Önümüzdeki hadisenin ele alınması gereken pek çok noktası var ama mevcut durumda kesin olan bir şey varsa, o da uzunca bir süredir yaygınlaştırılmaya çalışılan "Ak Parti=Devlet" tezinin çökmüş olduğudur. Özellikle derin devlet faaliyetlerine hoş görüyle bakan kesimlerin savunduğu bu görüş, Ak Parti'nin tümüyle devlete hâkim olduğu ve artık devletin kendisi haline geldiğine işaret ediyordu. Her ne kadar demokrat kesimler mezkûr tezin doğru olmadığı ve demokratikleşme reformlarına devam edilmedikçe devlet içindeki bazı odakların Başbakan dahil tüm hükümet yetkililerinin başına çorap örebileceğini defaatle hatırlattıysa da şimdiye kadar pek kulak asan olmamıştı. Ama ne yazık ki denilen çıktı... Örneğin MİT Müsteşarı Hakan Fidan'ın ifadeye çağrılmasının hemen ardından bir CHP milletvekilinin dediğine bakar mısınız: "Sadece Fidan, Taner ve Güneş'in soruşturulması yetmez. İstanbul Özel Yetkili Cumhuriyet Başsavcılığı'nın konuyla ilgili, şüpheli sıfatıyla Sayın Başbakan'ı da soruşturmaya davet etmesi gerekir."

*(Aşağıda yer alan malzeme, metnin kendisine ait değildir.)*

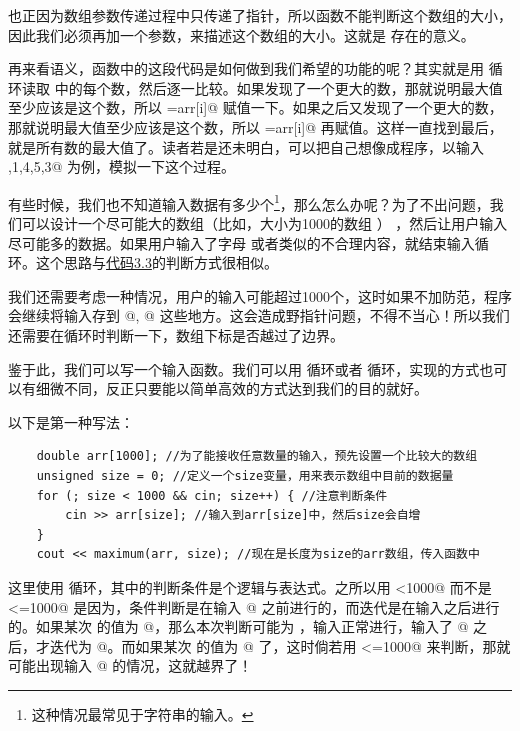 也正因为数组参数传递过程中只传递了指针，所以函数不能判断这个数组的大小，因此我们必须再加一个参数，来描述这个数组的大小。这就是 \lstinline@n@ 存在的意义。\par
再来看语义，\lstinline@maximum@ 函数中的这段代码是如何做到我们希望的功能的呢？其实就是用 \lstinline@for@ 循环读取 \lstinline@arr@ 中的每个数，然后逐一比较。如果发现了一个更大的数，那就说明最大值至少应该是这个数，所以 \lstinline@ref=arr[i]@ 赋值一下。如果之后又发现了一个更大的数，那就说明最大值至少应该是这个数，所以 \lstinline@ref=arr[i]@ 再赋值。这样一直找到最后，\lstinline@res@ 就是所有数的最大值了。读者若是还未明白，可以把自己想像成程序，以输入 ,1,4,5,3@ 为例，模拟一下这个过程。\par
有些时候，我们也不知道输入数据有多少个\footnote{这种情况最常见于字符串的输入。}，那么怎么办呢？为了不出问题，我们可以设计一个尽可能大的数组（比如，大小为1000的数组 \lstinline@arr@） ，然后让用户输入尽可能多的数据。如果用户输入了字母 \lstinline@q@ 或者类似的不合理内容，就结束输入循环。这个思路与\hyperref[lst:OddOrEvenWithWhileLoop]{代码3.3}的判断方式很相似。\par
我们还需要考虑一种情况，用户的输入可能超过1000个，这时如果不加防范，程序会继续将输入存到 \lstinline@arr[1000]@, \lstinline@arr[1001]@ 这些地方。这会造成野指针问题，不得不当心！所以我们还需要在循环时判断一下，数组下标是否越过了边界。\par
鉴于此，我们可以写一个输入函数。我们可以用 \lstinline@for@ 循环或者 \lstinline@while@ 循环，实现的方式也可以有细微不同，反正只要能以简单高效的方式达到我们的目的就好。\par
以下是第一种写法：
\begin{lstlisting}
    double arr[1000]; //为了能接收任意数量的输入，预先设置一个比较大的数组
    unsigned size = 0; //定义一个size变量，用来表示数组中目前的数据量
    for (; size < 1000 && cin; size++) { //注意判断条件
        cin >> arr[size]; //输入到arr[size]中，然后size会自增
    }
    cout << maximum(arr, size); //现在是长度为size的arr数组，传入函数中
\end{lstlisting}
这里使用 \lstinline@for@ 循环，其中的判断条件是个逻辑与表达式。之所以用 \lstinline@size<1000@ 而不是 \lstinline@size<=1000@ 是因为，条件判断是在输入 \lstinline@arr[size]@ 之前进行的，而迭代是在输入之后进行的。如果某次 \lstinline@size@ 的值为 @，那么本次判断可能为 \lstinline@true@，输入正常进行，输入了 \lstinline@arr[999]@ 之后，\lstinline@size@ 才迭代为 @。而如果某次 \lstinline@size@ 的值为 @ 了，这时倘若用 \lstinline@size<=1000@ 来判断，那就可能出现输入 \lstinline@arr[1000]@ 的情况，这就越界了！\par
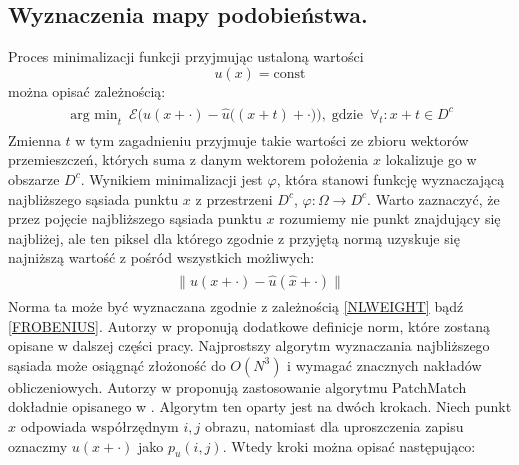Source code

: \documentclass[12pt, twoside, openany]{report}
\theoremstyle{definition}
\begin{document}
\subsection{Wyznaczenia mapy podobieństwa.}
Proces minimalizacji funkcji przyjmując ustaloną wartości
\begin{equation}
u(x) = \text{const}
\end{equation}
można opisać zależnością:
\begin{align}
\begin{aligned}
\mathop{\operatorname{arg \ min}}_{t} \ \mathcal{E}\biggl( u(x+\cdot) - {\hat{u}}\bigl((x+t)+\cdot\bigr)\biggr),\operatorname{gdzie} \ \forall_t : x+t \in D^c
\label{minNNF}
\end{aligned}
\end{align}
Zmienna $t$ w tym zagadnieniu przyjmuje takie wartości ze zbioru wektorów przemieszczeń, których suma z danym wektorem położenia $x$ lokalizuje go w obszarze $D^c$. Wynikiem minimalizacji jest $\varphi$, która stanowi funkcję wyznaczającą najbliższego sąsiada punktu $x$ z przestrzeni $D^c$, $\varphi :\Omega \rightarrow D^c$. Warto zaznaczyć, że przez pojęcie najbliższego sąsiada punktu $x$ rozumiemy nie punkt znajdujący się najbliżej, ale ten piksel dla którego zgodnie z przyjętą normą uzyskuje się najniższą wartość z pośród wszystkich możliwych:
\begin{align}
\begin{aligned}
\big\| u(x + \cdot) - \hat{u}(\hat{x}+\cdot) \big\| 
\label{normNNF}
\end{aligned}
\end{align}
Norma ta może być wyznaczana zgodnie z zależnością \eqref{NLWEIGHT} bądź \eqref{FROBENIUS}. Autorzy w \cite{MathematicalModelsforNLTextureInpainting} proponują dodatkowe definicje norm, które zostaną opisane w dalszej części pracy. Najprostszy algorytm wyznaczania najbliższego sąsiada może osiągnąć złożoność do $O(N^3)$ i wymagać znacznych nakładów obliczeniowych. Autorzy w \cite{arias2011variational} proponują zastosowanie algorytmu PatchMatch dokładnie opisanego w \cite{barnes2009patchmatch}. Algorytm ten oparty jest na dwóch krokach. Niech punkt $x$ odpowiada współrzędnym $i, j$ obrazu, natomiast dla uproszczenia zapisu oznaczmy $u(x+\cdot)$ jako $p_u(i,j)$. Wtedy kroki można opisać następująco:
\end{document}
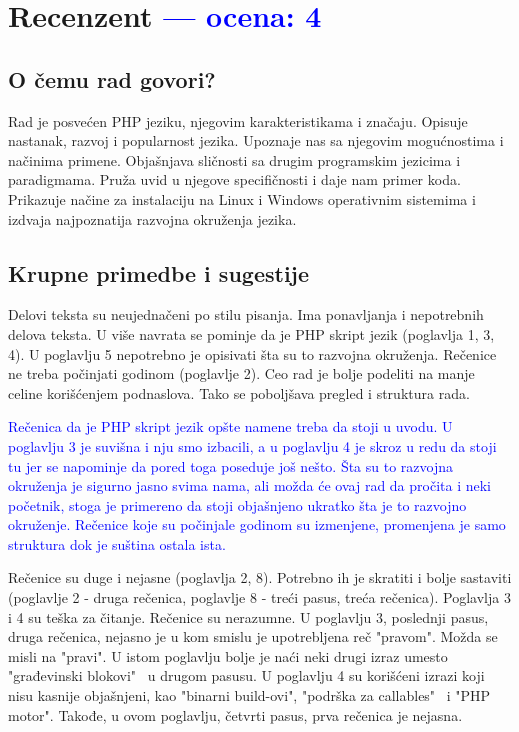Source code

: \documentclass[a4paper]{report}
\newcommand{\odgovor}[1]{\textcolor{blue}{#1}}
\begin{document}
\chapter{Recenzent \odgovor{--- ocena: 4} }


\section{O čemu rad govori?}
Rad je posvećen PHP jeziku, njegovim karakteristikama i značaju. Opisuje nastanak, razvoj i popularnost jezika. Upoznaje nas sa njegovim mogućnostima i načinima primene. Objašnjava sličnosti sa drugim programskim jezicima i paradigmama. Pruža uvid u njegove specifičnosti i daje nam primer koda. Prikazuje načine za instalaciju na Linux i Windows operativnim sistemima i izdvaja najpoznatija razvojna okruženja jezika.

\section{Krupne primedbe i sugestije}
Delovi teksta su neujednačeni po stilu pisanja. Ima ponavljanja i nepotrebnih delova teksta. U više navrata se pominje da je PHP skript jezik (poglavlja 1, 3, 4). U poglavlju 5 nepotrebno je opisivati šta su to razvojna okruženja. Rečenice ne treba počinjati godinom (poglavlje 2). Ceo rad je bolje podeliti na manje celine korišćenjem podnaslova. Tako se poboljšava pregled i struktura rada.

\odgovor{Rečenica da je PHP skript jezik opšte namene treba da stoji u uvodu. U poglavlju 3 je suvišna i nju smo izbacili, a u poglavlju 4
je skroz u redu da stoji tu jer se napominje da pored toga poseduje još nešto. Šta su to razvojna okruženja je sigurno jasno svima nama, ali možda će ovaj rad da pročita i neki početnik, stoga je primereno da stoji objašnjeno ukratko šta je to razvojno okruženje.
Rečenice koje su počinjale godinom su izmenjene, promenjena je samo struktura dok je suština ostala ista.}

Rečenice su duge i nejasne (poglavlja 2, 8). Potrebno ih je skratiti i bolje sastaviti (poglavlje 2 - druga rečenica, poglavlje 8 - treći pasus, treća rečenica). Poglavlja 3 i 4 su teška za čitanje. Rečenice su nerazumne. U poglavlju 3, poslednji pasus, druga rečenica, nejasno je u kom smislu je upotrebljena reč "pravom". Možda se misli na "pravi". U istom poglavlju bolje je naći neki drugi izraz umesto "građevinski blokovi" \ u drugom pasusu. U poglavlju 4 su korišćeni izrazi koji nisu kasnije objašnjeni, kao "binarni build-ovi", "podrška za callables" \ i "PHP motor". Takođe, u ovom poglavlju, četvrti pasus, prva rečenica je nejasna. 
\end{document}
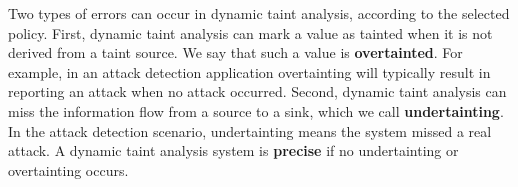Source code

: Two types of errors can occur in dynamic taint analysis, according to the selected policy. First, dynamic taint analysis can mark a value as tainted when it is not derived from a taint source. We say that such a value is \textbf{overtainted}. For example, in an attack detection application overtainting will typically result in reporting an attack when no attack occurred. Second, dynamic taint analysis can miss the information flow from a source to a sink, which we call \textbf{undertainting}. In the attack detection scenario, undertainting means the system missed a real attack. A dynamic taint analysis system is \textbf{precise} if no undertainting or overtainting occurs.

Savcılığa herhangi bir niyet okumasıyla yaklaşmıyorum ama "ifadeye davet" haberi bir gece yarısı gündeme 'düşürüldüğünden' ve ardından soruşturmanın içeriği medyaya servis edildiğinden beri bir takım odakların Başbakan'a "İstersek en yakın adamını bile indiririz" mesajı vermeye çalıştığı hissediliyor. Bu minvalde gazetemizin yazarlarından Abdulkadir Selvi'nin analizine aynen katılıyorum:
"Sorguya çağrılan Hakan Fidan değil, onun şahsında Türkiye'nin Kürt sorununu diyalog yoluyla çözmek isteyen iradesi. Ve onun arkasındaki Recep Tayyip Erdoğan teminatı."
Yani MİT üzerinden yürütülen mücadele aslında devlet içindeki bir mücadelenin, bir gözdağı verme çabasının şifrelerini içeriyor. Ve bu, nerden bakarsanız bakın, Ergenekon'un "devlet içinde devlet" şeklindeki örgütlenişini andırıyor. Bu odaklarla yürütülecek mücadelenin Ergenekoncularla yürütülene benzeyip benzemeyeceği zamanla anlaşılır...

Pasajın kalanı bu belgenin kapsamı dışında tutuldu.